-------- Data supplied

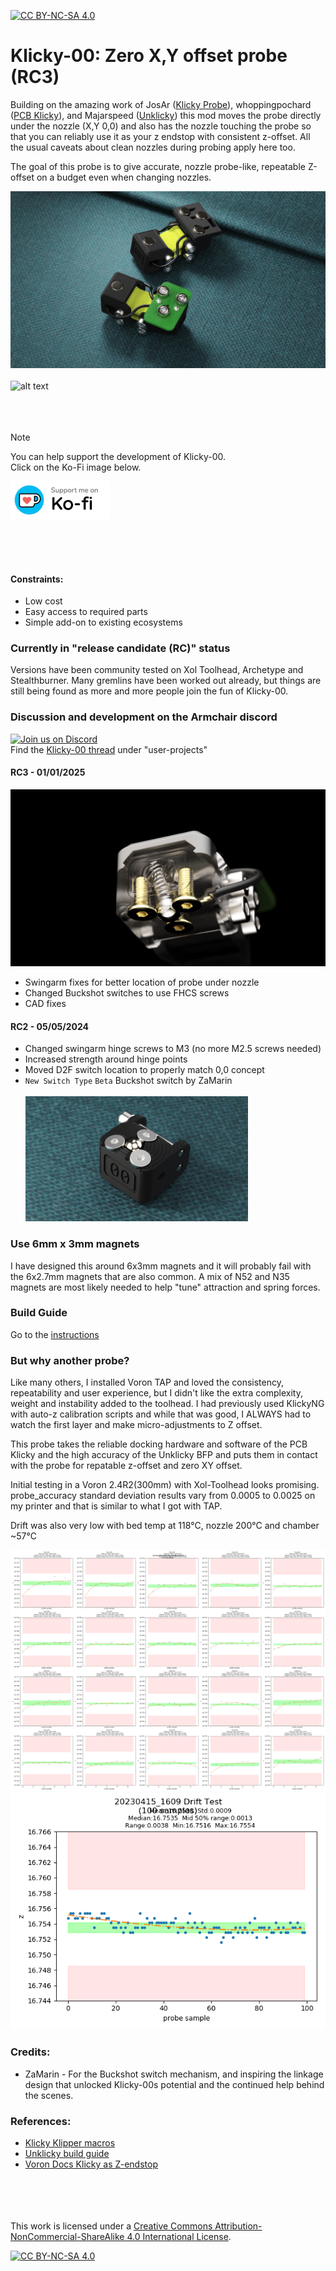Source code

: [![CC BY-NC-SA 4.0][cc-by-nc-sa-shield]][cc-by-nc-sa]

# Klicky-00: Zero X,Y offset probe (RC3)

Building on the amazing work of JosAr ([Klicky Probe](https://github.com/jlas1/Klicky-Probe)), whoppingpochard ([PCB Klicky](https://github.com/tanaes/whopping_Voron_mods/tree/main/pcb_klicky)), and Majarspeed ([Unklicky](https://github.com/majarspeed/Unklicky)) this mod moves the probe directly under the nozzle (X,Y 0,0) and also has the nozzle touching the probe so that you can reliably use it as your z endstop with consistent z-offset. All the usual caveats about clean nozzles during probing apply here too.

The goal of this probe is to give accurate, nozzle probe-like, repeatable Z-offset on a budget even when changing nozzles.

![render](images/Klicky-00_RC2_render.png)
<br/> <br/>
![alt text](images/Klicky-00.6.png)
<br/> <br/> <br/> <br/>
> [!NOTE]  
> You can help support the development of Klicky-00.<br/>
> Click on the Ko-Fi image below.<br/>

[![ko-fi](images/kofi_bg_tag_white.png)](https://ko-fi.com/O5O5OCC0K)

<br/> <br/> <br/>


#### Constraints:
* Low cost
* Easy access to required parts
* Simple add-on to existing ecosystems

### Currently in "release candidate (RC)" status
Versions have been community tested on Xol Toolhead, Archetype and Stealthburner. Many gremlins have been worked out already, but things are still being found as more and more people join the fun of Klicky-00.

### Discussion and development on the Armchair discord

[![Join us on Discord](https://discord.com/api/guilds/1029426383614648421/widget.png?style=banner2)](https://discord.gg/armchairengineeringsux)<br/>
Find the [Klicky-00 thread](https://discord.com/channels/1029426383614648421/1101496347540082799) under "user-projects"

#### RC3 - 01/01/2025
![Buckshot transparent](images/Klicky-00.9.png)
* Swingarm fixes for better location of probe under nozzle
* Changed Buckshot switches to use FHCS screws
* CAD fixes

#### RC2 - 05/05/2024
* Changed swingarm hinge screws to M3 (no more M2.5 screws needed)
* Increased strength around hinge points
* Moved D2F switch location to properly match 0,0 concept
* `New Switch Type` `Beta` Buckshot switch by ZaMarin <br/><br/>
  ![buckshot switch](images/buckshot_switch.png)

### Use 6mm x 3mm magnets
I have designed this around 6x3mm magnets and it will probably fail with the 6x2.7mm magnets that are also common. A mix of N52 and N35 magnets are most likely needed to help "tune" attraction and spring forces.

### Build Guide
Go to the [instructions](instructions.md)


### But why another probe?
Like many others, I installed Voron TAP and loved the consistency, repeatability and user experience, but I didn't like the extra complexity, weight and instability added to the toolhead.
I had previously used KlickyNG with auto-z calibration scripts and while that was good, I ALWAYS had to watch the first layer and make micro-adjustments to Z offset.

This probe takes the reliable docking hardware and software of the PCB Klicky and the high accuracy of the Unklicky BFP and puts them in contact with the probe for repatable z-offset and zero XY offset.

Initial testing in a Voron 2.4R2(300mm) with Xol-Toolhead looks promising.
probe_accuracy standard deviation results vary from 0.0005 to 0.0025 on my printer and that is similar to what I got with TAP.

Drift was also very low with bed temp at 118°C, nozzle 200°C and chamber ~57°C

![repeatability_test](images/20230415_1609_repeatability_test.png)
![drift_test](images/20230415_1609_drift_test.png)

### Credits:
* ZaMarin - For the Buckshot switch mechanism, and inspiring the linkage design that unlocked Klicky-00s potential and the continued help behind the scenes.


### References:
* [Klicky Klipper macros](https://github.com/jlas1/Klicky-Probe/tree/main/Klipper_macros)
* [Unklicky build guide](https://github.com/majarspeed/Unklicky/blob/main/Build%20Guide.md)
* [Voron Docs Klicky as Z-endstop](https://docs.vorondesign.com/community/howto/Takuya/Klicky_Probe_AutoZ_Alternative.html)

<br/><br/><br/><br/>
This work is licensed under a
[Creative Commons Attribution-NonCommercial-ShareAlike 4.0 International License][cc-by-nc-sa].

[![CC BY-NC-SA 4.0][cc-by-nc-sa-image]][cc-by-nc-sa]

[cc-by-nc-sa]: http://creativecommons.org/licenses/by-nc-sa/4.0/
[cc-by-nc-sa-image]: https://licensebuttons.net/l/by-nc-sa/4.0/88x31.png
[cc-by-nc-sa-shield]: https://img.shields.io/badge/License-CC%20BY--NC--SA%204.0-lightgrey.svg
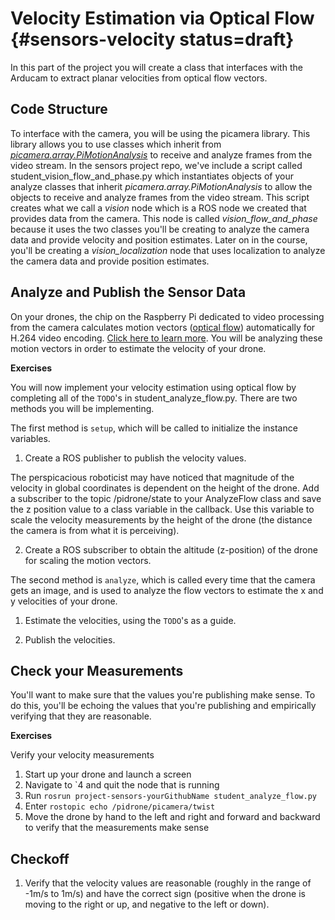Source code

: # Velocity Estimation via Optical Flow {#sensors-velocity status=draft}

In this part of the project you will create a class that interfaces with the Arducam to extract planar velocities from optical flow vectors.

## Code Structure
To interface with the camera, you will be using the picamera library. This library allows you to use classes which inherit from [<i>picamera.array.PiMotionAnalysis</i>](https://picamera.readthedocs.io/en/release-1.10/api_array.html#pimotionanalysis) to receive and analyze frames from the video stream. In the sensors project repo, we've include a script called student_vision_flow_and_phase.py which instantiates objects of your analyze classes that inherit <i>picamera.array.PiMotionAnalysis</i> to allow the objects to receive and analyze frames from the video stream. This script creates what we call a <i>vision</i> node which is a ROS node we created that provides data from the camera. This node is called <i>vision_flow_and_phase</i> because it uses the two classes you'll be creating to analyze the camera data and provide velocity and position estimates. Later on in the course, you'll be creating a <i>vision_localization</i> node that uses localization to analyze the camera data and provide position estimates.

## Analyze and Publish the Sensor Data
On your drones, the chip on the Raspberry Pi dedicated to video processing from the camera calculates motion vectors ([optical flow](https://en.wikipedia.org/wiki/Optical_flow)) automatically for H.264 video encoding. [Click here to learn more](https://www.raspberrypi.org/blog/vectors-from-coarse-motion-estimation/). You will be analyzing these motion vectors in order to estimate the velocity of your drone.

**Exercises**

You will now implement your velocity estimation using optical flow by completing all of the `TODO`'s in student_analyze_flow.py. There are two methods you will be implementing.

The first method is `setup`, which will be called to initialize the instance variables.

  1. Create a ROS publisher to publish the velocity values.

The perspicacious roboticist may have noticed that magnitude of the velocity in global coordinates is dependent on the height of the drone. Add a subscriber to the topic /pidrone/state to your AnalyzeFlow class and save the z position value to a class variable in the callback. Use this variable to scale the velocity measurements by the height of the drone (the distance the camera is from what it is perceiving).

  2. Create a ROS subscriber to obtain the altitude (z-position) of the drone for scaling the motion vectors.

The second method is `analyze`, which is called every time that the camera gets an image, and is used to analyze the flow vectors to estimate the x and y velocities of your drone.

  1. Estimate the velocities, using the `TODO`'s as a guide.

  2. Publish the velocities.

## Check your Measurements
You'll want to make sure that the values you're publishing make sense. To do this, you'll be echoing the values that you're publishing and empirically verifying that they are reasonable.

**Exercises**

Verify your velocity measurements

1. Start up your drone and launch a screen
2. Navigate to \`4 and quit the node that is running
3. Run `rosrun project-sensors-yourGithubName student_analyze_flow.py`
4. Enter `rostopic echo /pidrone/picamera/twist`
5. Move the drone by hand to the left and right and forward and backward to verify that the measurements make sense

## Checkoff
1. Verify that the velocity values are reasonable (roughly in the range of -1m/s to 1m/s) and have the correct sign (positive when the drone is moving to the right or up, and negative to the left or down).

----------------

▶ The task
Please repeat all of the entries above word for word, but drop any pictures.

▶ Reply
Source code

: [![CC BY-NC-SA 4.0][cc-by-nc-sa-shield]][cc-by-nc-sa]

# Klicky-00: Zero X,Y offset probe (RC3)

Building on the amazing work of JosAr ([Klicky Probe](https://github.com/jlas1/Klicky-Probe)), whoppingpochard ([PCB Klicky](https://github.com/tanaes/whopping_Voron_mods/tree/main/pcb_klicky)), and Majarspeed ([Unklicky](https://github.com/majarspeed/Unklicky)) this mod moves the probe directly under the nozzle (X,Y 0,0) and also has the nozzle touching the probe so that you can reliably use it as your z endstop with consistent z-offset. All the usual caveats about clean nozzles during probing apply here too.

The goal of this probe is to give accurate, nozzle probe-like, repeatable Z-offset on a budget even when changing nozzles.

![render](images/Klicky-00_RC2_render.png)
<br/> <br/>
![alt text](images/Klicky-00.6.png)
<br/> <br/> <br/> <br/>
> [!NOTE]  
> You can help support the development of Klicky-00.<br/>
> Click on the Ko-Fi image below.<br/>

[![ko-fi](images/kofi_bg_tag_white.png)](https://ko-fi.com/O5O5OCC0K)

<br/> <br/> <br/>


#### Constraints:
* Low cost
* Easy access to required parts
* Simple add-on to existing ecosystems

### Currently in "release candidate (RC)" status
Versions have been community tested on Xol Toolhead, Archetype and Stealthburner. Many gremlins have been worked out already, but things are still being found as more and more people join the fun of Klicky-00.

### Discussion and development on the Armchair discord

[![Join us on Discord](https://discord.com/api/guilds/1029426383614648421/widget.png?style=banner2)](https://discord.gg/armchairengineeringsux)<br/>
Find the [Klicky-00 thread](https://discord.com/channels/1029426383614648421/1101496347540082799) under "user-projects"

#### RC3 - 01/01/2025
![Buckshot transparent](images/Klicky-00.9.png)
* Swingarm fixes for better location of probe under nozzle
* Changed Buckshot switches to use FHCS screws
* CAD fixes

#### RC2 - 05/05/2024
* Changed swingarm hinge screws to M3 (no more M2.5 screws needed)
* Increased strength around hinge points
* Moved D2F switch location to properly match 0,0 concept
* `New Switch Type` `Beta` Buckshot switch by ZaMarin <br/><br/>
  ![buckshot switch](images/buckshot_switch.png)

### Use 6mm x 3mm magnets
I have designed this around 6x3mm magnets and it will probably fail with the 6x2.7mm magnets that are also common. A mix of N52 and N35 magnets are most likely needed to help "tune" attraction and spring forces.

### Build Guide
Go to the [instructions](instructions.md)


### But why another probe?
Like many others, I installed Voron TAP and loved the consistency, repeatability and user experience, but I didn't like the extra complexity, weight and instability added to the toolhead.
I had previously used KlickyNG with auto-z calibration scripts and while that was good, I ALWAYS had to watch the first layer and make micro-adjustments to Z offset.

This probe takes the reliable docking hardware and software of the PCB Klicky and the high accuracy of the Unklicky BFP and puts them in contact with the probe for repatable z-offset and zero XY offset.

Initial testing in a Voron 2.4R2(300mm) with Xol-Toolhead looks promising.
probe_accuracy standard deviation results vary from 0.0005 to 0.0025 on my printer and that is similar to what I got with TAP.

Drift was also very low with bed temp at 118°C, nozzle 200°C and chamber ~57°C

![repeatability_test](images/20230415_1609_repeatability_test.png)
![drift_test](images/20230415_1609_drift_test.png)

### Credits:
* ZaMarin - For the Buckshot switch mechanism, and inspiring the linkage design that unlocked Klicky-00s potential and the continued help behind the scenes.


### References:
* [Klicky Klipper macros](https://github.com/jlas1/Klicky-Probe/tree/main/Klipper_macros)
* [Unklicky build guide](https://github.com/majarspeed/Unklicky/blob/main/Build%20Guide.md)
* [Voron Docs Klicky as Z-endstop](https://docs.vorondesign.com/community/howto/Takuya/Klicky_Probe_AutoZ_Alternative.html)

<br/><br/><br/><br/>
This work is licensed under a
[Creative Commons Attribution-NonCommercial-ShareAlike 4.0 International License][cc-by-nc-sa].

[![CC BY-NC-SA 4.0][cc-by-nc-sa-image]][cc-by-nc-sa]

[cc-by-nc-sa]: http://creativecommons.org/licenses/by-nc-sa/4.0/
[cc-by-nc-sa-image]: https://licensebuttons.net/l/by-nc-sa/4.0/88x31.png
[cc-by-nc-sa-shield]: https://img.shields.io/badge/License-CC%20BY--NC--SA%204.0-lightgrey.svg
Source code

: # Velocity Estimation via Optical Flow {#sensors-velocity status=draft}

In this part of the project you will create a class that interfaces with the Arducam to extract planar velocities from optical flow vectors.

## Code Structure
To interface with the camera, you will be using the picamera library. This library allows you to use classes which inherit from [<i>picamera.array.PiMotionAnalysis</i>](https://picamera.readthedocs.io/en/release-1.10/api_array.html#pimotionanalysis) to receive and analyze frames from the video stream. In the sensors project repo, we've include a script called student_vision_flow_and_phase.py which instantiates objects of your analyze classes that inherit <i>picamera.array.PiMotionAnalysis</i> to allow the objects to receive and analyze frames from the video stream. This script creates what we call a <i>vision</i> node which is a ROS node we created that provides data from the camera. This node is called <i>vision_flow_and_phase</i> because it uses the two classes you'll be creating to analyze the camera data and provide velocity and position estimates. Later on in the course, you'll be creating a <i>vision_localization</i> node that uses localization to analyze the camera data and provide position estimates.

## Analyze and Publish the Sensor Data
On your drones, the chip on the Raspberry Pi dedicated to video processing from the camera calculates motion vectors ([optical flow](https://en.wikipedia.org/wiki/Optical_flow)) automatically for H.264 video encoding. [Click here to learn more](https://www.raspberrypi.org/blog/vectors-from-coarse-motion-estimation/). You will be analyzing these motion vectors in order to estimate the velocity of your drone.

**Exercises**

You will now implement your velocity estimation using optical flow by completing all of the `TODO`'s in student_analyze_flow.py. There are two methods you will be implementing.

The first method is `setup`, which will be called to initialize the instance variables.

  1. Create a ROS publisher to publish the velocity values.

The perspicacious roboticist may have noticed that magnitude of the velocity in global coordinates is dependent on the height of the drone. Add a subscriber to the topic /pidrone/state to your AnalyzeFlow class and save the z position value to a class variable in the callback. Use this variable to scale the velocity measurements by the height of the drone (the distance the camera is from what it is perceiving).

  2. Create a ROS subscriber to obtain the altitude (z-position) of the drone for scaling the motion vectors.

The second method is `analyze`, which is called every time that the camera gets an image, and is used to analyze the flow vectors to estimate the x and y velocities of your drone.

  1. Estimate the velocities, using the `TODO`'s as a guide.

  2. Publish the velocities.

## Check your Measurements
You'll want to make sure that the values you're publishing make sense. To do this, you'll be echoing the values that you're publishing and empirically verifying that they are reasonable.

**Exercises**

Verify your velocity measurements

1. Start up your drone and launch a screen
2. Navigate to \`4 and quit the node that is running
3. Run `rosrun project-sensors-yourGithubName student_analyze_flow.py`
4. Enter `rostopic echo /pidrone/picamera/twist`
5. Move the drone by hand to the left and right and forward and backward to verify that the measurements make sense

## Checkoff
1. Verify that the velocity values are reasonable (roughly in the range of -1m/s to 1m/s) and have the correct sign (positive when the drone is moving to the right or up, and negative to the left or down).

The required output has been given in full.